The role of herpesvirus entry mediator as a negative regulator of T cell-mediated responses

Yang Wang, Sumit K. Subudhi, Robert A. Anders, James Lo, Yonglian Sun, Sarah Blink, Yugang Wang, Jing Wang, Xiaojuan Liu, Karin Mink, Daniel Degrandi, Klaus Pfeffer, Yang Xin Fu

Research output: Contribution to journal › Article

138 Scopus citations

Abstract

Herpesvirus entry mediator (HVEM), a TNF receptor superfamily member, has been previously described as a T cell costimulatory receptor.
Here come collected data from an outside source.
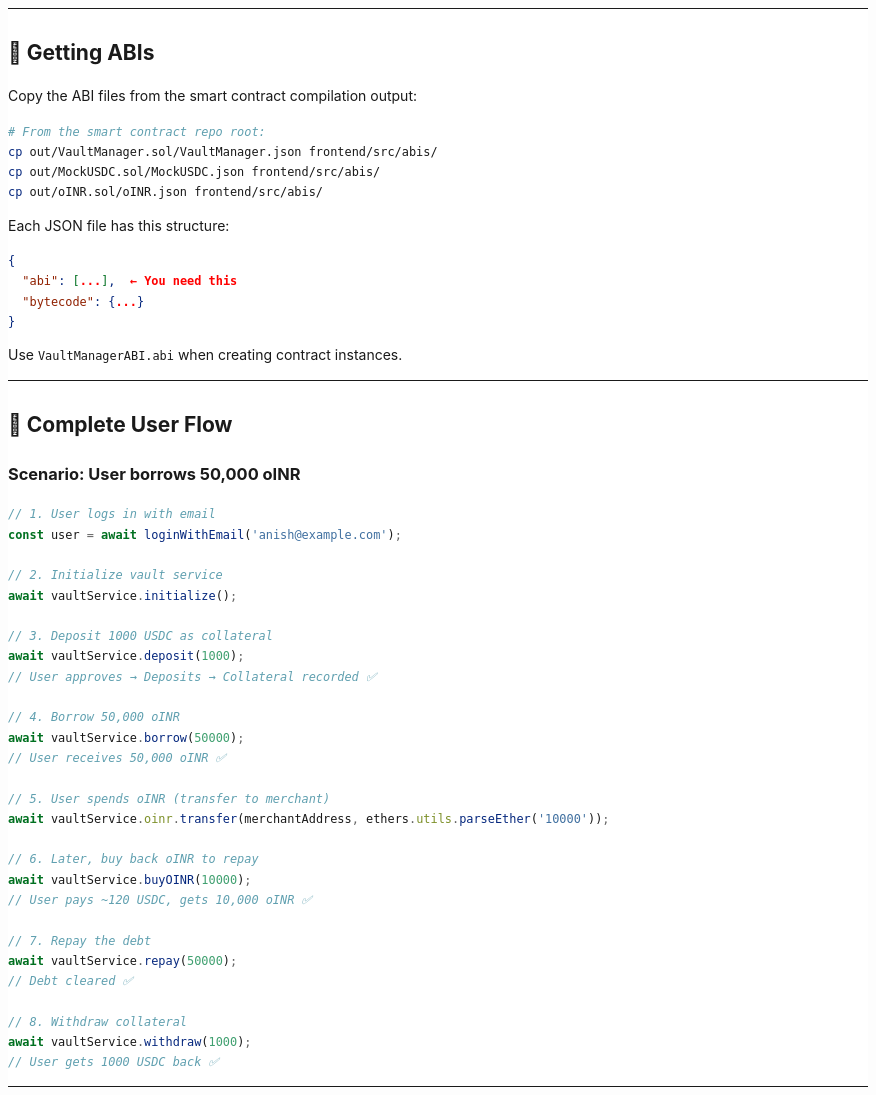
 ```
```

---

## 🔑 Getting ABIs

Copy the ABI files from the smart contract compilation output:

```bash
# From the smart contract repo root:
cp out/VaultManager.sol/VaultManager.json frontend/src/abis/
cp out/MockUSDC.sol/MockUSDC.json frontend/src/abis/
cp out/oINR.sol/oINR.json frontend/src/abis/
```

Each JSON file has this structure:
```json
{
  "abi": [...],  ← You need this
  "bytecode": {...}
}
```

Use `VaultManagerABI.abi` when creating contract instances.

---

## 🎯 Complete User Flow

### Scenario: User borrows 50,000 oINR

```javascript
// 1. User logs in with email
const user = await loginWithEmail('anish@example.com');

// 2. Initialize vault service
await vaultService.initialize();

// 3. Deposit 1000 USDC as collateral
await vaultService.deposit(1000);
// User approves → Deposits → Collateral recorded ✅

// 4. Borrow 50,000 oINR
await vaultService.borrow(50000);
// User receives 50,000 oINR ✅

// 5. User spends oINR (transfer to merchant)
await vaultService.oinr.transfer(merchantAddress, ethers.utils.parseEther('10000'));

// 6. Later, buy back oINR to repay
await vaultService.buyOINR(10000);
// User pays ~120 USDC, gets 10,000 oINR ✅

// 7. Repay the debt
await vaultService.repay(50000);
// Debt cleared ✅

// 8. Withdraw collateral
await vaultService.withdraw(1000);
// User gets 1000 USDC back ✅
```

---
Surprisingly, HVEM^-/- T cells showed enhanced responses to in vitro concanavalin A (ConA) stimulation when compared with WT T cells. Consistent with these findings, HVEM^-/- mice exhibited increased morbidity and mortality as compared with WT mice in a model of ConA-mediated T cell-dependent autoimmune hepatitis. HVEM^-/- mice produced higher levels of multiple cytokines, which were dependent on the presence of CD4⁺ T cells. Furthermore, HVEM^-/- mice were more susceptible to MOG peptide-induced experimental autoimmune encephalopathy, and they showed increased T cell proliferation and cytokine production in response to antigen-specific challenge. Taken together, our data revealed an unexpected regulatory role of HVEM in T cell-mediated immune responses and autoimmune diseases.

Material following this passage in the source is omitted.